We can represent missing data with NA, and use a function/command called is.na() to ask if data is missing. More on this later.

We can use greater than > or less than < signs as you would expect.

300 > 200
# [1] TRUE

0 > 999
# [1] FALSE
  • Exercise - 1

Which of the following will NOT return TRUE?

  1. FALSE == FALSE
  2. 10-5 == sqrt(25)
  3. TRUE > FALSE
  4. ‘a’ > ‘b’

1.3 Storing Data

We can quickly make comparisons, but we usually want to do things more sophisticated than that. For example, instead of typing “This is an important string that we want to do analysis on” into the console over and over again, we might want to give it a shorter name and then reference it later.

# Use the **UP** arrow to see past commands you have typed

x <- "This is an important string that we want to do analysis on"

This shows up in the Environment tab in R Studio.
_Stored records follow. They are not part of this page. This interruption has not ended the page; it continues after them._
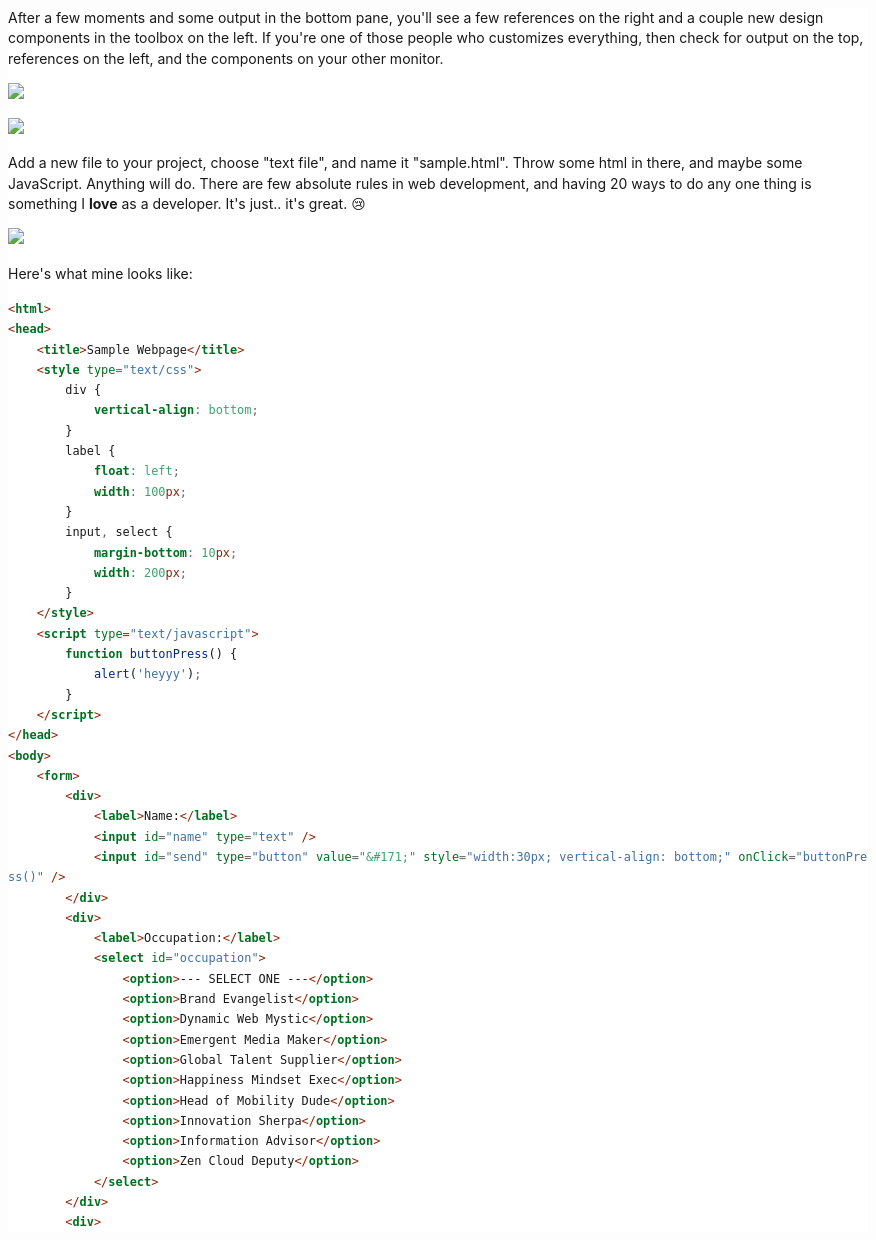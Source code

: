 After a few moments and some output in the bottom pane, you'll see a few references on the right and a couple new design components in the toolbox on the left. If you're one of those people who customizes everything, then check for output on the top, references on the left, and the components on your other monitor.

![](https://grantwinney.com/content/images/2022/06/image-29.png)

![](https://grantwinney.com/content/images/2022/06/image-28.png)

Add a new file to your project, choose "text file", and name it "sample.html". Throw some html in there, and maybe some JavaScript. Anything will do. There are few absolute rules in web development, and having 20 ways to do any one thing is something I __love__ as a developer. It's just.. it's great. 😢

![](https://grantwinney.com/content/images/2022/06/image-30.png)

Here's what mine looks like:

```html
<html>
<head>
    <title>Sample Webpage</title>
    <style type="text/css">
        div {
            vertical-align: bottom;
        }
        label {
            float: left;
            width: 100px;
        }
        input, select {
            margin-bottom: 10px;
            width: 200px;
        }
    </style>
    <script type="text/javascript">
        function buttonPress() {
            alert('heyyy');
        }
    </script>
</head>
<body>
    <form>
        <div>
            <label>Name:</label>
            <input id="name" type="text" />
            <input id="send" type="button" value="&#171;" style="width:30px; vertical-align: bottom;" onClick="buttonPress()" />
        </div>
        <div>
            <label>Occupation:</label>
            <select id="occupation">
                <option>--- SELECT ONE ---</option>
                <option>Brand Evangelist</option>
                <option>Dynamic Web Mystic</option>
                <option>Emergent Media Maker</option>
                <option>Global Talent Supplier</option>
                <option>Happiness Mindset Exec</option>
                <option>Head of Mobility Dude</option>
                <option>Innovation Sherpa</option>
                <option>Information Advisor</option>
                <option>Zen Cloud Deputy</option>
            </select>
        </div>
        <div>
```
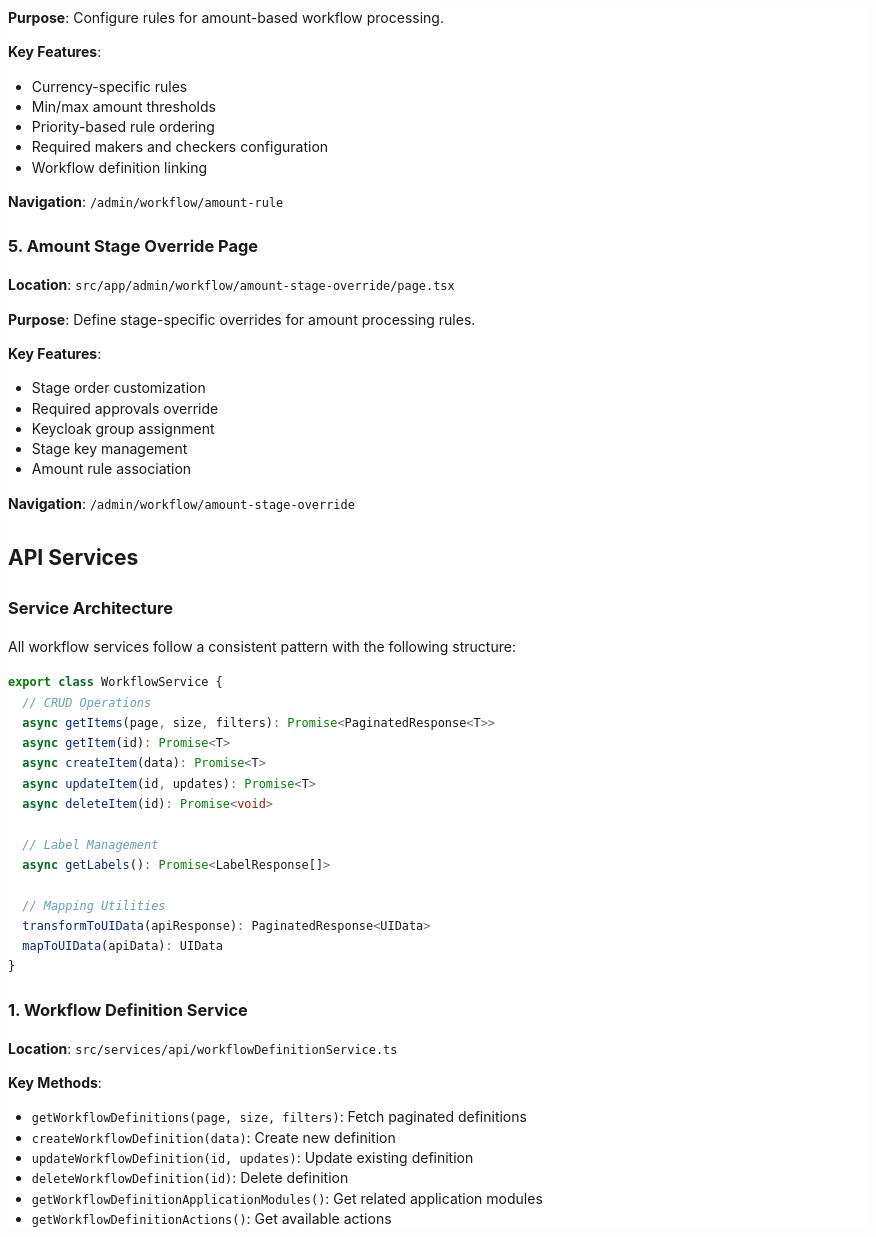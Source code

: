 **Purpose**: Configure rules for amount-based workflow processing.

**Key Features**:
- Currency-specific rules
- Min/max amount thresholds
- Priority-based rule ordering
- Required makers and checkers configuration
- Workflow definition linking

**Navigation**: `/admin/workflow/amount-rule`

### 5. Amount Stage Override Page
**Location**: `src/app/admin/workflow/amount-stage-override/page.tsx`

**Purpose**: Define stage-specific overrides for amount processing rules.

**Key Features**:
- Stage order customization
- Required approvals override
- Keycloak group assignment
- Stage key management
- Amount rule association

**Navigation**: `/admin/workflow/amount-stage-override`

## API Services

### Service Architecture
All workflow services follow a consistent pattern with the following structure:

```typescript
export class WorkflowService {
  // CRUD Operations
  async getItems(page, size, filters): Promise<PaginatedResponse<T>>
  async getItem(id): Promise<T>
  async createItem(data): Promise<T>
  async updateItem(id, updates): Promise<T>
  async deleteItem(id): Promise<void>
  
  // Label Management
  async getLabels(): Promise<LabelResponse[]>
  
  // Mapping Utilities
  transformToUIData(apiResponse): PaginatedResponse<UIData>
  mapToUIData(apiData): UIData
}
```

### 1. Workflow Definition Service
**Location**: `src/services/api/workflowDefinitionService.ts`

**Key Methods**:
- `getWorkflowDefinitions(page, size, filters)`: Fetch paginated definitions
- `createWorkflowDefinition(data)`: Create new definition
- `updateWorkflowDefinition(id, updates)`: Update existing definition
- `deleteWorkflowDefinition(id)`: Delete definition
- `getWorkflowDefinitionApplicationModules()`: Get related application modules
- `getWorkflowDefinitionActions()`: Get available actions
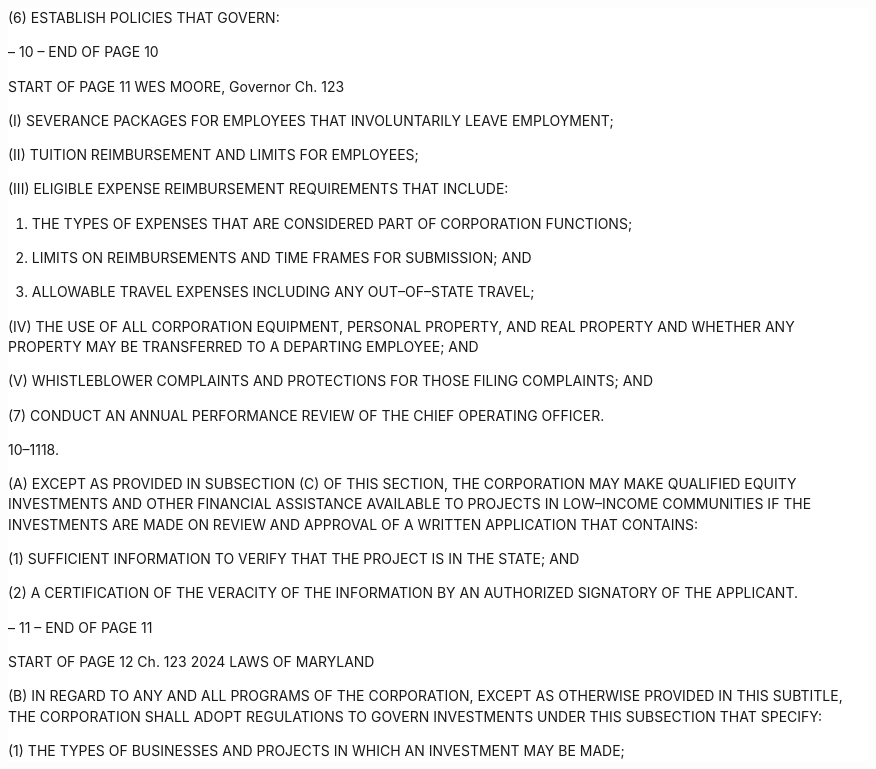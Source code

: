 (6) ESTABLISH POLICIES THAT GOVERN:

– 10 –
END OF PAGE 10

START OF PAGE 11
WES MOORE, Governor Ch. 123

(I) SEVERANCE PACKAGES FOR EMPLOYEES THAT
INVOLUNTARILY LEAVE EMPLOYMENT;

(II) TUITION REIMBURSEMENT AND LIMITS FOR EMPLOYEES;

(III) ELIGIBLE EXPENSE REIMBURSEMENT REQUIREMENTS
THAT INCLUDE:

1. THE TYPES OF EXPENSES THAT ARE CONSIDERED
PART OF CORPORATION FUNCTIONS;

2. LIMITS ON REIMBURSEMENTS AND TIME FRAMES FOR
SUBMISSION; AND

3. ALLOWABLE TRAVEL EXPENSES INCLUDING ANY
OUT–OF–STATE TRAVEL;

(IV) THE USE OF ALL CORPORATION EQUIPMENT, PERSONAL
PROPERTY, AND REAL PROPERTY AND WHETHER ANY PROPERTY MAY BE
TRANSFERRED TO A DEPARTING EMPLOYEE; AND

(V) WHISTLEBLOWER COMPLAINTS AND PROTECTIONS FOR
THOSE FILING COMPLAINTS; AND

(7) CONDUCT AN ANNUAL PERFORMANCE REVIEW OF THE CHIEF
OPERATING OFFICER.

10–1118.

(A) EXCEPT AS PROVIDED IN SUBSECTION (C) OF THIS SECTION, THE
CORPORATION MAY MAKE QUALIFIED EQUITY INVESTMENTS AND OTHER FINANCIAL
ASSISTANCE AVAILABLE TO PROJECTS IN LOW–INCOME COMMUNITIES IF THE
INVESTMENTS ARE MADE ON REVIEW AND APPROVAL OF A WRITTEN APPLICATION
THAT CONTAINS:

(1) SUFFICIENT INFORMATION TO VERIFY THAT THE PROJECT IS IN
THE STATE; AND

(2) A CERTIFICATION OF THE VERACITY OF THE INFORMATION BY AN
AUTHORIZED SIGNATORY OF THE APPLICANT.

– 11 –
END OF PAGE 11

START OF PAGE 12
Ch. 123 2024 LAWS OF MARYLAND

(B) IN REGARD TO ANY AND ALL PROGRAMS OF THE CORPORATION, EXCEPT
AS OTHERWISE PROVIDED IN THIS SUBTITLE, THE CORPORATION SHALL ADOPT
REGULATIONS TO GOVERN INVESTMENTS UNDER THIS SUBSECTION THAT SPECIFY:

(1) THE TYPES OF BUSINESSES AND PROJECTS IN WHICH AN
INVESTMENT MAY BE MADE;
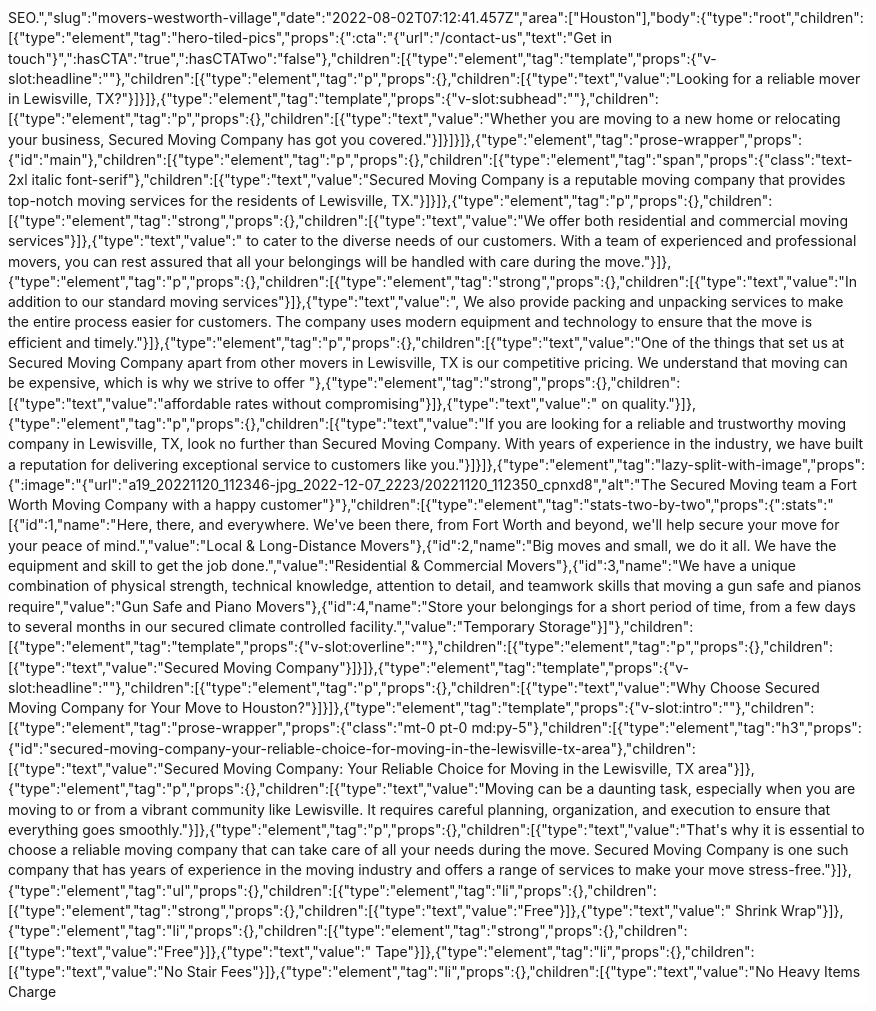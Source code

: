 SEO.","slug":"movers-westworth-village","date":"2022-08-02T07:12:41.457Z","area":["Houston"],"body":{"type":"root","children":[{"type":"element","tag":"hero-tiled-pics","props":{":cta":"{\"url\":\"/contact-us\",\"text\":\"Get in touch\"}",":hasCTA":"true",":hasCTATwo":"false"},"children":[{"type":"element","tag":"template","props":{"v-slot:headline":""},"children":[{"type":"element","tag":"p","props":{},"children":[{"type":"text","value":"Looking for a reliable mover in Lewisville, TX?"}]}]},{"type":"element","tag":"template","props":{"v-slot:subhead":""},"children":[{"type":"element","tag":"p","props":{},"children":[{"type":"text","value":"Whether you are moving to a new home or relocating your business, Secured Moving Company has got you covered."}]}]}]},{"type":"element","tag":"prose-wrapper","props":{"id":"main"},"children":[{"type":"element","tag":"p","props":{},"children":[{"type":"element","tag":"span","props":{"class":"text-2xl italic font-serif"},"children":[{"type":"text","value":"Secured Moving Company is a reputable moving company that provides top-notch moving services for the residents of Lewisville, TX."}]}]},{"type":"element","tag":"p","props":{},"children":[{"type":"element","tag":"strong","props":{},"children":[{"type":"text","value":"We offer both residential and commercial moving services"}]},{"type":"text","value":" to cater to the diverse needs of our customers. With a team of experienced and professional movers, you can rest assured that all your belongings will be handled with care during the move."}]},{"type":"element","tag":"p","props":{},"children":[{"type":"element","tag":"strong","props":{},"children":[{"type":"text","value":"In addition to our standard moving services"}]},{"type":"text","value":", We also provide packing and unpacking services to make the entire process easier for customers. The company uses modern equipment and technology to ensure that the move is efficient and timely."}]},{"type":"element","tag":"p","props":{},"children":[{"type":"text","value":"One of the things that set us at Secured Moving Company apart from other movers in Lewisville, TX is our competitive pricing. We understand that moving can be expensive, which is why we strive to offer "},{"type":"element","tag":"strong","props":{},"children":[{"type":"text","value":"affordable rates without compromising"}]},{"type":"text","value":" on quality."}]},{"type":"element","tag":"p","props":{},"children":[{"type":"text","value":"If you are looking for a reliable and trustworthy moving company in Lewisville, TX, look no further than Secured Moving Company. With years of experience in the industry, we have built a reputation for delivering exceptional service to customers like you."}]}]},{"type":"element","tag":"lazy-split-with-image","props":{":image":"{\"url\":\"a19_20221120_112346-jpg_2022-12-07_2223/20221120_112350_cpnxd8\",\"alt\":\"The Secured Moving team a Fort Worth Moving Company with a happy customer\"}"},"children":[{"type":"element","tag":"stats-two-by-two","props":{":stats":"[{\"id\":1,\"name\":\"Here, there, and everywhere. We've been there, from Fort Worth and beyond, we'll help secure your move for your peace of mind.\",\"value\":\"Local & Long-Distance Movers\"},{\"id\":2,\"name\":\"Big moves and small, we do it all. We have the equipment and skill to get the job done.\",\"value\":\"Residential & Commercial Movers\"},{\"id\":3,\"name\":\"We have a unique combination of physical strength, technical knowledge, attention to detail, and teamwork skills that moving a gun safe and pianos require\",\"value\":\"Gun Safe and Piano Movers\"},{\"id\":4,\"name\":\"Store your belongings for a short period of time, from a few days to several months in our secured climate controlled facility.\",\"value\":\"Temporary Storage\"}]"},"children":[{"type":"element","tag":"template","props":{"v-slot:overline":""},"children":[{"type":"element","tag":"p","props":{},"children":[{"type":"text","value":"Secured Moving Company"}]}]},{"type":"element","tag":"template","props":{"v-slot:headline":""},"children":[{"type":"element","tag":"p","props":{},"children":[{"type":"text","value":"Why Choose Secured Moving Company for Your Move to Houston?"}]}]},{"type":"element","tag":"template","props":{"v-slot:intro":""},"children":[{"type":"element","tag":"prose-wrapper","props":{"class":"mt-0 pt-0 md:py-5"},"children":[{"type":"element","tag":"h3","props":{"id":"secured-moving-company-your-reliable-choice-for-moving-in-the-lewisville-tx-area"},"children":[{"type":"text","value":"Secured Moving Company: Your Reliable Choice for Moving in the Lewisville, TX area"}]},{"type":"element","tag":"p","props":{},"children":[{"type":"text","value":"Moving can be a daunting task, especially when you are moving to or from a vibrant community like Lewisville. It requires careful planning, organization, and execution to ensure that everything goes smoothly."}]},{"type":"element","tag":"p","props":{},"children":[{"type":"text","value":"That's why it is essential to choose a reliable moving company that can take care of all your needs during the move. Secured Moving Company is one such company that has years of experience in the moving industry and offers a range of services to make your move stress-free."}]},{"type":"element","tag":"ul","props":{},"children":[{"type":"element","tag":"li","props":{},"children":[{"type":"element","tag":"strong","props":{},"children":[{"type":"text","value":"Free"}]},{"type":"text","value":" Shrink Wrap"}]},{"type":"element","tag":"li","props":{},"children":[{"type":"element","tag":"strong","props":{},"children":[{"type":"text","value":"Free"}]},{"type":"text","value":" Tape"}]},{"type":"element","tag":"li","props":{},"children":[{"type":"text","value":"No Stair Fees"}]},{"type":"element","tag":"li","props":{},"children":[{"type":"text","value":"No Heavy Items Charge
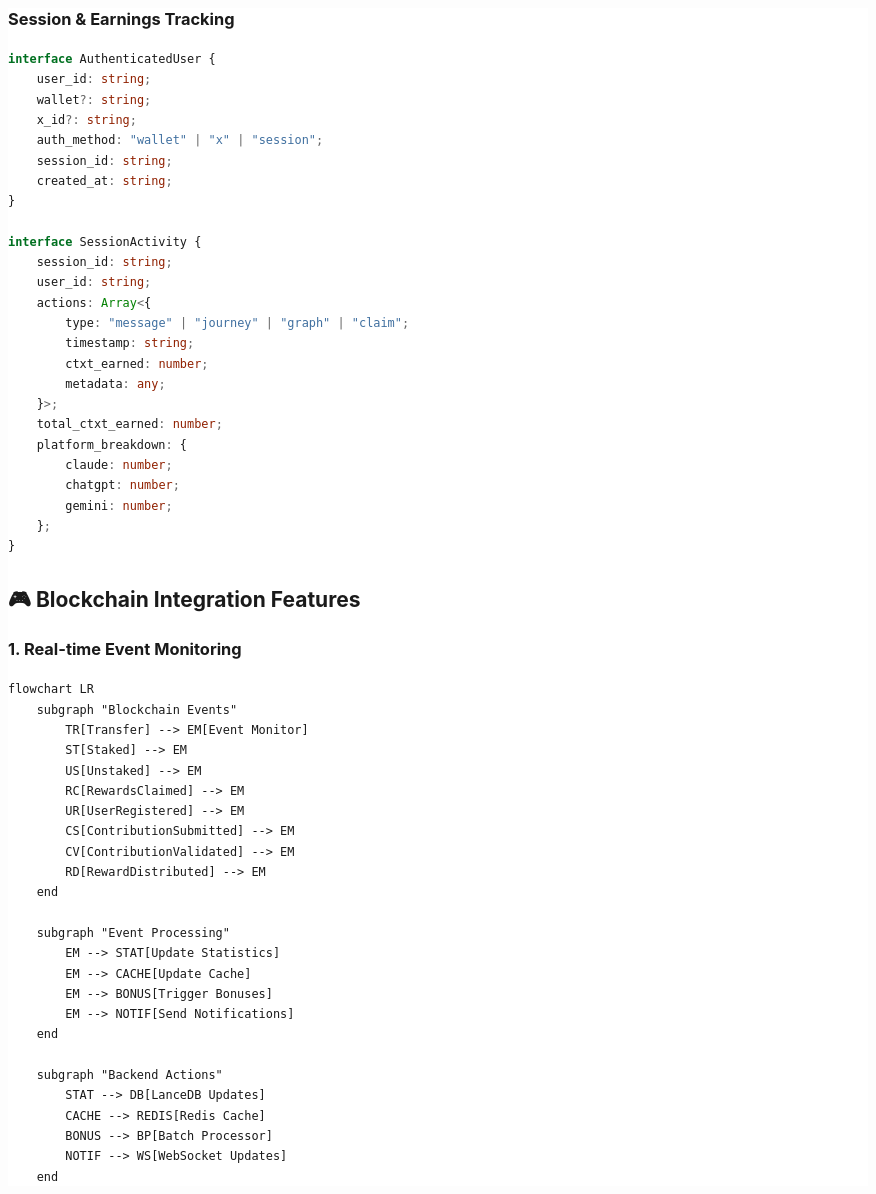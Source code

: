 ### Session & Earnings Tracking

```typescript
interface AuthenticatedUser {
    user_id: string;
    wallet?: string;
    x_id?: string;
    auth_method: "wallet" | "x" | "session";
    session_id: string;
    created_at: string;
}

interface SessionActivity {
    session_id: string;
    user_id: string;
    actions: Array<{
        type: "message" | "journey" | "graph" | "claim";
        timestamp: string;
        ctxt_earned: number;
        metadata: any;
    }>;
    total_ctxt_earned: number;
    platform_breakdown: {
        claude: number;
        chatgpt: number;
        gemini: number;
    };
}
```

## 🎮 Blockchain Integration Features

### 1. Real-time Event Monitoring

```mermaid
flowchart LR
    subgraph "Blockchain Events"
        TR[Transfer] --> EM[Event Monitor]
        ST[Staked] --> EM
        US[Unstaked] --> EM
        RC[RewardsClaimed] --> EM
        UR[UserRegistered] --> EM
        CS[ContributionSubmitted] --> EM
        CV[ContributionValidated] --> EM
        RD[RewardDistributed] --> EM
    end
    
    subgraph "Event Processing"
        EM --> STAT[Update Statistics]
        EM --> CACHE[Update Cache]
        EM --> BONUS[Trigger Bonuses]
        EM --> NOTIF[Send Notifications]
    end
    
    subgraph "Backend Actions"
        STAT --> DB[LanceDB Updates]
        CACHE --> REDIS[Redis Cache]
        BONUS --> BP[Batch Processor]
        NOTIF --> WS[WebSocket Updates]
    end
```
This is very useful, because now when we want to print out this string, we can just type x into the Console.

x
# [1] "This is an important string that we want to do analysis on"

R stores data (and everything else) as objects. New objects are created when we assign them values;

x <- 3
y <- 2 # now check the Environment window
x+y
# [1] 5

1.4 Using the script window

While fine for occasional use, entering every command by hand is error-prone, and quickly gets tedious. A much better approach is to use a Script window

– open one with Ctrl-Shift-N, or the drop-down menus - Opens a nice editor, enables saving code (.R extension) - Run current line (or selected lines) with Ctrl-Enter, or Ctrl-R

Important

From now on, we assume you are using a script editor.

  • First-time users tend to be reluctant to switch! – but it’s worth it, ask any experienced user
  • Scripts make it easy to run slightly modified code, without re-typing everything – remember to save them as you work
  • Also remember the Escape key, if e.g. your bracket-matching goes wrong

For a very few jobs, e.g. changing directories, we’ll still use drop-down menus. But commands are available, for all tasks.

We can save our scripts wherever we want, but it makes it easier if we set a working directory in R. This makes it easier to find files, and also can make research more reproducible because it gives you the ability to share data structure with a collaborator.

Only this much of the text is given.